The build function reconstructs a subtree using index boundaries rather than slicing arrays. This is important because slicing creates additional copies and increases memory overhead.
The first preorder element is always chosen as the subtree root.
If the subtree contains only one node, the function immediately returns it. This is the recursion base case.
Otherwise, the algorithm identifies the left subtree root from preorder[pre_left + 1]. Using the hash map, it locates this node in postorder traversal and calculates the subtree size.
The recursion then constructs left and right subtrees using carefully computed index ranges.

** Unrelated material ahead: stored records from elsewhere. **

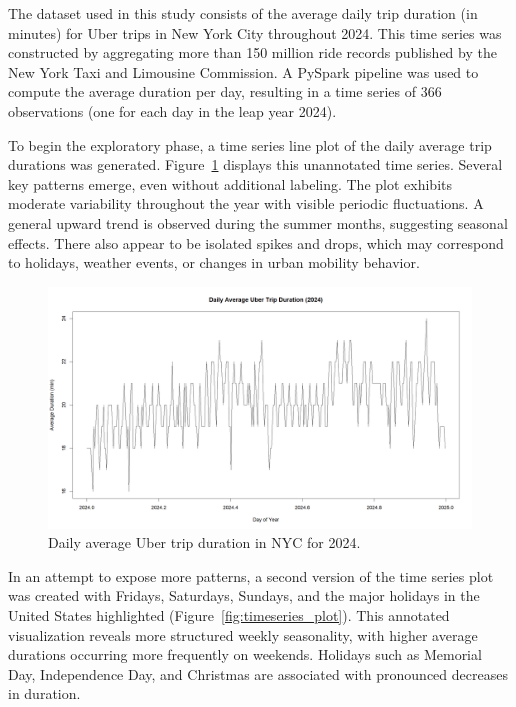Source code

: \documentclass{article}
\begin{document}
The dataset used in this study consists of the average daily trip duration (in minutes) for Uber trips in New York City throughout 2024. This time series was constructed by aggregating more than 150 million ride records published by the New York Taxi and Limousine Commission. A PySpark pipeline was used to compute the average duration per day, resulting in a time series of 366 observations (one for each day in the leap year 2024).


To begin the exploratory phase, a time series line plot of the daily average trip durations was generated. Figure~\ref{fig:initial_plot} displays this unannotated time series. Several key patterns emerge, even without additional labeling. The plot exhibits moderate variability throughout the year with visible periodic fluctuations. A general upward trend is observed during the summer months, suggesting seasonal effects. There also appear to be isolated spikes and drops, which may correspond to holidays, weather events, or changes in urban mobility behavior.

\begin{figure}
  \includegraphics[width=\textwidth]{avg_trip_duration_simple.png}
  \caption{Daily average Uber trip duration in NYC for 2024.}
  \label{fig:initial_plot}
\end{figure}

In an attempt to expose more patterns, a second version of the time series plot was created with Fridays, Saturdays, Sundays, and the major holidays in the United States highlighted (Figure~\ref{fig:timeseries_plot}). This annotated visualization reveals more structured weekly seasonality, with higher average durations occurring more frequently on weekends. Holidays such as Memorial Day, Independence Day, and Christmas are associated with pronounced decreases in duration.
\end{document}
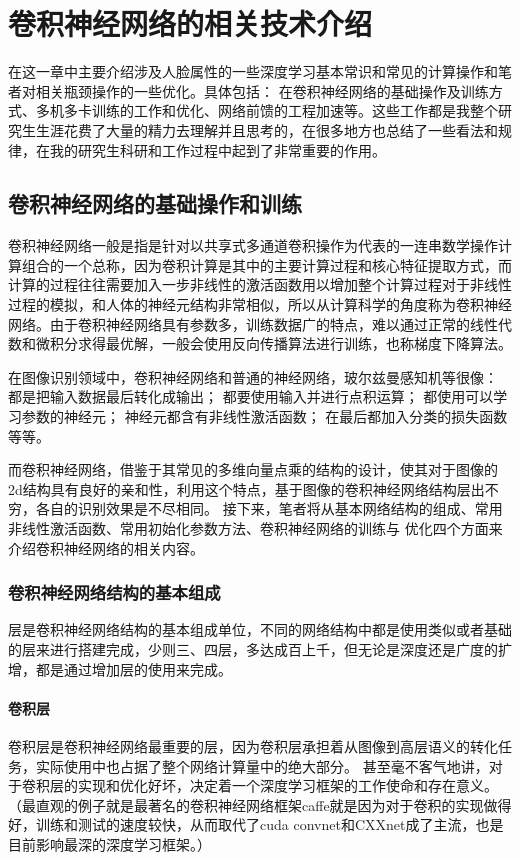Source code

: \chapter {卷积神经网络的相关技术介绍}
在这一章中主要介绍涉及人脸属性的一些深度学习基本常识和常见的计算操作和笔者对相关瓶颈操作的一些优化。具体包括：
在卷积神经网络的基础操作及训练方式、多机多卡训练的工作和优化、网络前馈的工程加速等。这些工作都是我整个研究生生涯花费了大量的精力去理解并且思考的，在很多地方也总结了一些看法和规律，在我的研究生科研和工作过程中起到了非常重要的作用。
\section{卷积神经网络的基础操作和训练}
卷积神经网络一般是指是针对以共享式多通道卷积操作为代表的一连串数学操作计算组合的一个总称，因为卷积计算是其中的主要计算过程和核心特征提取方式，而计算的过程往往需要加入一步非线性的激活函数用以增加整个计算过程对于非线性过程的模拟，和人体的神经元结构非常相似，所以从计算科学的角度称为卷积神经网络。由于卷积神经网络具有参数多，训练数据广的特点，难以通过正常的线性代数和微积分求得最优解，一般会使用反向传播算法进行训练，也称梯度下降算法。

在图像识别领域中，卷积神经网络和普通的神经网络，玻尔兹曼感知机等很像：
都是把输入数据最后转化成输出；
都要使用输入并进行点积运算；
都使用可以学习参数的神经元；
神经元都含有非线性激活函数；
在最后都加入分类的损失函数等等。

而卷积神经网络，借鉴于其常见的多维向量点乘的结构的设计，使其对于图像的2d结构具有良好的亲和性，利用这个特点，基于图像的卷积神经网络结构层出不穷，各自的识别效果是不尽相同。 
接下来，笔者将从基本网络结构的组成、常用非线性激活函数、常用初始化参数方法、卷积神经网络的训练与 优化四个方面来介绍卷积神经网络的相关内容。
\subsection{卷积神经网络结构的基本组成}
层是卷积神经网络结构的基本组成单位，不同的网络结构中都是使用类似或者基础的层来进行搭建完成，少则三、四层，多达成百上千，但无论是深度还是广度的扩增，都是通过增加层的使用来完成。
\subsubsection{卷积层}
卷积层是卷积神经网络最重要的层，因为卷积层承担着从图像到高层语义的转化任务，实际使用中也占据了整个网络计算量中的绝大部分。
甚至毫不客气地讲，对于卷积层的实现和优化好坏，决定着一个深度学习框架的工作使命和存在意义。（最直观的例子就是最著名的卷积神经网络框架caffe就是因为对于卷积的实现做得好，训练和测试的速度较快，从而取代了cuda convnet和CXXnet成了主流，也是目前影响最深的深度学习框架。）

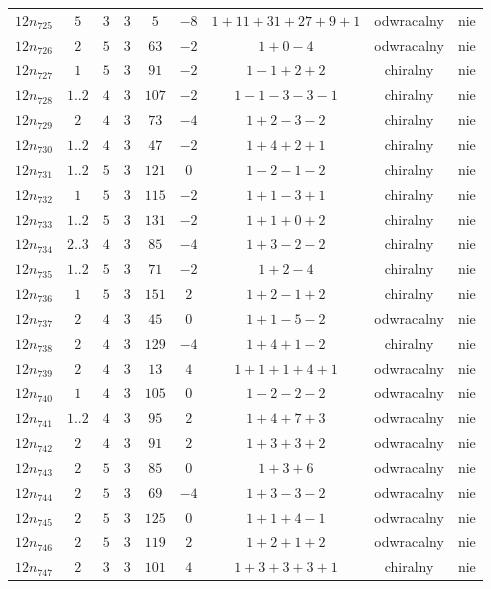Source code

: \begin{longtable}{ccccccccc}
$12n_{725}$ & $5$ & $3$ & $3$ & $5$ & $-8$ & $1+11+31+27+9+1$ & odwracalny & nie \\
$12n_{726}$ & $2$ & $5$ & $3$ & $63$ & $-2$ & $1+0-4$ & odwracalny & nie \\
$12n_{727}$ & $1$ & $5$ & $3$ & $91$ & $-2$ & $1-1+2+2$ & chiralny & nie \\
$12n_{728}$ & $1..2$ & $4$ & $3$ & $107$ & $-2$ & $1-1-3-3-1$ & chiralny & nie \\
$12n_{729}$ & $2$ & $4$ & $3$ & $73$ & $-4$ & $1+2-3-2$ & chiralny & nie \\
$12n_{730}$ & $1..2$ & $4$ & $3$ & $47$ & $-2$ & $1+4+2+1$ & chiralny & nie \\
$12n_{731}$ & $1..2$ & $5$ & $3$ & $121$ & $0$ & $1-2-1-2$ & chiralny & nie \\
$12n_{732}$ & $1$ & $5$ & $3$ & $115$ & $-2$ & $1+1-3+1$ & chiralny & nie \\
$12n_{733}$ & $1..2$ & $5$ & $3$ & $131$ & $-2$ & $1+1+0+2$ & chiralny & nie \\
$12n_{734}$ & $2..3$ & $4$ & $3$ & $85$ & $-4$ & $1+3-2-2$ & chiralny & nie \\
$12n_{735}$ & $1..2$ & $5$ & $3$ & $71$ & $-2$ & $1+2-4$ & chiralny & nie \\
$12n_{736}$ & $1$ & $5$ & $3$ & $151$ & $2$ & $1+2-1+2$ & chiralny & nie \\
$12n_{737}$ & $2$ & $4$ & $3$ & $45$ & $0$ & $1+1-5-2$ & odwracalny & nie \\
$12n_{738}$ & $2$ & $4$ & $3$ & $129$ & $-4$ & $1+4+1-2$ & chiralny & nie \\
$12n_{739}$ & $2$ & $4$ & $3$ & $13$ & $4$ & $1+1+1+4+1$ & odwracalny & nie \\
$12n_{740}$ & $1$ & $4$ & $3$ & $105$ & $0$ & $1-2-2-2$ & odwracalny & nie \\
$12n_{741}$ & $1..2$ & $4$ & $3$ & $95$ & $2$ & $1+4+7+3$ & odwracalny & nie \\
$12n_{742}$ & $2$ & $4$ & $3$ & $91$ & $2$ & $1+3+3+2$ & odwracalny & nie \\
$12n_{743}$ & $2$ & $5$ & $3$ & $85$ & $0$ & $1+3+6$ & odwracalny & nie \\
$12n_{744}$ & $2$ & $5$ & $3$ & $69$ & $-4$ & $1+3-3-2$ & odwracalny & nie \\
$12n_{745}$ & $2$ & $5$ & $3$ & $125$ & $0$ & $1+1+4-1$ & odwracalny & nie \\
$12n_{746}$ & $2$ & $5$ & $3$ & $119$ & $2$ & $1+2+1+2$ & odwracalny & nie \\
$12n_{747}$ & $2$ & $3$ & $3$ & $101$ & $4$ & $1+3+3+3+1$ & chiralny & nie \\

\end{longtable}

Finally, the root node with its attached subtrees is returned.
Go Solution
/**
* Definition for a binary tree node.
* type TreeNode struct {
* Val int
* Left *TreeNode
* Right *TreeNode
* }
*/
func constructFromPrePost(preorder []int, postorder []int) *TreeNode {
postIndex := make(map[int]int)
for i, val := range postorder {
postIndex[val] = i
}
var build func(
int,
int,
int,
int,
) *TreeNode
build = func(
preLeft int,
preRight int,
postLeft int,
postRight int,
) *TreeNode {
if preLeft > preRight {
return nil
}
root := &TreeNode{
Val: preorder[preLeft],
}
if preLeft == preRight {
return root
}
leftRootValue := preorder[preLeft+1]
leftRootIndex := postIndex[leftRootValue]
leftSubtreeSize := leftRootIndex - postLeft + 1
root.Left = build(
preLeft+1,
preLeft+leftSubtreeSize,
postLeft,
leftRootIndex,
)
root.Right = build(
preLeft+leftSubtreeSize+1,
preRight,
leftRootIndex+1,
postRight-1,
)
return root
}
return build(
0,
len(preorder)-1,
0,
len(postorder)-1,
)
}
The Go implementation follows the same recursive logic as the Python version.
The main language-specific difference is that Go uses pointers for tree nodes, so subtree assignments use *TreeNode.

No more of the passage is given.